One interesting fact about carry save adders is that the carry part of the register can be extended in order to avoid any carrying between words for very long periods of time. Instead of using 53 bits to represent 52 bits, use 60 bits, and now you can perform 256 sequential additions with no carrying between words before the carry part saturates and needs to be handled.

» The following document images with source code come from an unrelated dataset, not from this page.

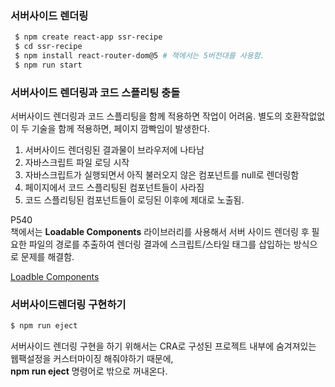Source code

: ### 서버사이드 렌더링

```bash
 $ npm create react-app ssr-recipe
 $ cd ssr-recipe
 $ npm install react-router-dom@5 # 책에서는 5버전대를 사용함.
 $ npm run start
```

### 서버사이드 렌더링과 코드 스플리팅 충돌
서버사이드 렌더링과 코드 스플리팅을 함께 적용하면 작업이 어려움.
별도의 호환작없없이 두 기술을 함께 적용하면, 페이지 깜빡임이 발생한다.
1. 서버사이드 렌더링된 결과물이 브라우저에 나타남
2. 자바스크립트 파일 로딩 시작
3. 자바스크립트가 실행되면서 아직 불러오지 않은 컴포넌트를 null로 렌더링함
4. 페이지에서 코드 스플리팅된 컴포넌트들이 사라짐
5. 코드 스플리팅된 컴포넌트들이 로딩된 이후에 제대로 노출됨.

P540          
책에서는 **Loadable Components** 라이브러리를 사용해서 서버 사이드 렌더링 후 필요한 파일의 경로를 추출하여 렌더링 결과에 스크립트/스타일 태그를 삽입하는 방식으로 
문제를 해결함.

[Loadble Components](https://loadable-components.com/docs/getting-started/)


### 서버사이드렌더링 구현하기

```bash
$ npm run eject
```
서버사이드 렌더링 구현을 하기 위해서는 CRA로 구성된 프로젝트 내부에 숨겨져있는 웹팩설정을 커스터마이징 해줘야하기 때문에,  
**npm run eject** 명령어로 밖으로 꺼내온다.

Somewhat surprisingly, it's even possible to use this construction in the context of a quantum computation [2][3]. The reason it's surprising is because tacking on additional registers like this can act as an information leakage mechanism (which is an error in a quantum computation). For analogy, you can imagine that if you computed a public key using this trick that you would not be comfortable handing an attacker the registers storing your public key before you removed the carry padding that made the computation faster. But it turns out that if you just initialize the carry padding randomly, subtracting out of the next word at the start to ensure everything sums to the correct result at the end, then you can show that the information leakage and chance-of-bad-overflow is exponentially suppressed in the length of the carry padding. Currently the most efficient known way to implement Shor's algorithm uses this technique [4].

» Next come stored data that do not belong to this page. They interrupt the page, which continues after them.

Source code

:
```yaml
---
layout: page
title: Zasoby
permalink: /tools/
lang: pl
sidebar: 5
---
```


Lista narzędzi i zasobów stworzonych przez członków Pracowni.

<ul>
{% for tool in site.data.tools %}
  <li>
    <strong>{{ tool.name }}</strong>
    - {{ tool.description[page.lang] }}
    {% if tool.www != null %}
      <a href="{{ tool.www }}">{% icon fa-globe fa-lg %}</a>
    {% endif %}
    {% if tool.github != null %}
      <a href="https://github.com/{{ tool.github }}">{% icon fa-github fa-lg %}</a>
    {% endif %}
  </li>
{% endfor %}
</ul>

> Aside: Why 13 bits instead of 12? For our purposes, we’re going to ignore the carries in the most significant limb, allowing numbers to wrap when they overflow past 2^256 - 1 (just like how unsigned addition works in C with normal size integer types). As a result, we can assign 52 bits to the most significant limb and ignore the fact that it will run out of room for carries before the other limbs do.
If you're going to wrap, you could go all the way and assign 64 bits to the most significant limb; that way you save 12 bits which you can spread to the other four limbs. You can go from {52, 51, 51, 51, 51} to {64, 48, 48, 48, 48}, so you have a spare 16 bits instead of 13 bits.
Indeed, if you use only 48 bits, you could also parallelize using the FP hardware - the mantissa is 52 bits, so if you use 48 bit limbs, you have 16 rounds before carry. Which is much less than 16 (or even 13) bits, but for processors which have distinct FP vs. integer adders, and that can issue them in parallel - you might get a speed boost.
The design of Poly1305 was directly informed by this very technique, with the addition (heh) of performing the arithmetic on the x87 FPU operating in 80-bit mode. It even has some zero padding bits placed strategically to aid the technique, hence the security bound of 2^106 instead of 2^128 or 2^130.
I have an arbitrary precision arithmetic library in my mind that represents numbers as streams of digits starting from the most significant digit. A redundant numeric representation could avoid unbounded backtracking (think flipping between 0.9999... and 1.0000... in a regular representation) and could guarantee forward progress for the generated digits.
I love that the same trick works for human brains as well as CPUs. Your brain already pays the price to represent numbers as high level abstract concepts rather than tightly packed fields. Just let the digits overflow, then clean them up later.
For my undergrad thesis I studied “Fibinary”, or Fibonacci coding. You can think of it like “base phi”, using Fibonacci numbers as the place values, and only 0,1.
The “normalized” representation, called Zeckendorf representation, perfectly packs error correction into the binary, as it ensures no number will ever have consecutive ones.
s = a ^ b; // sum bits
r = a & 0x7f7f7f7f; // clear msbs
t = b & 0x7f7f7f7f; // clear msbs
s = s & 0x80808080; // msb sum bits
r = r + t; // add without msbs, record carry-out in msbs
r = r ^ s; // sum of msb sum and carry-in bits, w/o carry-out
Very interesting. It may seem that the bad performance of the ADC instruction is due to bad design of the ALU, but I think this is more of an example of how replacing (single sequential task) by (several parallel tasks whose results are combined at the end) allows the CPU to finish faster.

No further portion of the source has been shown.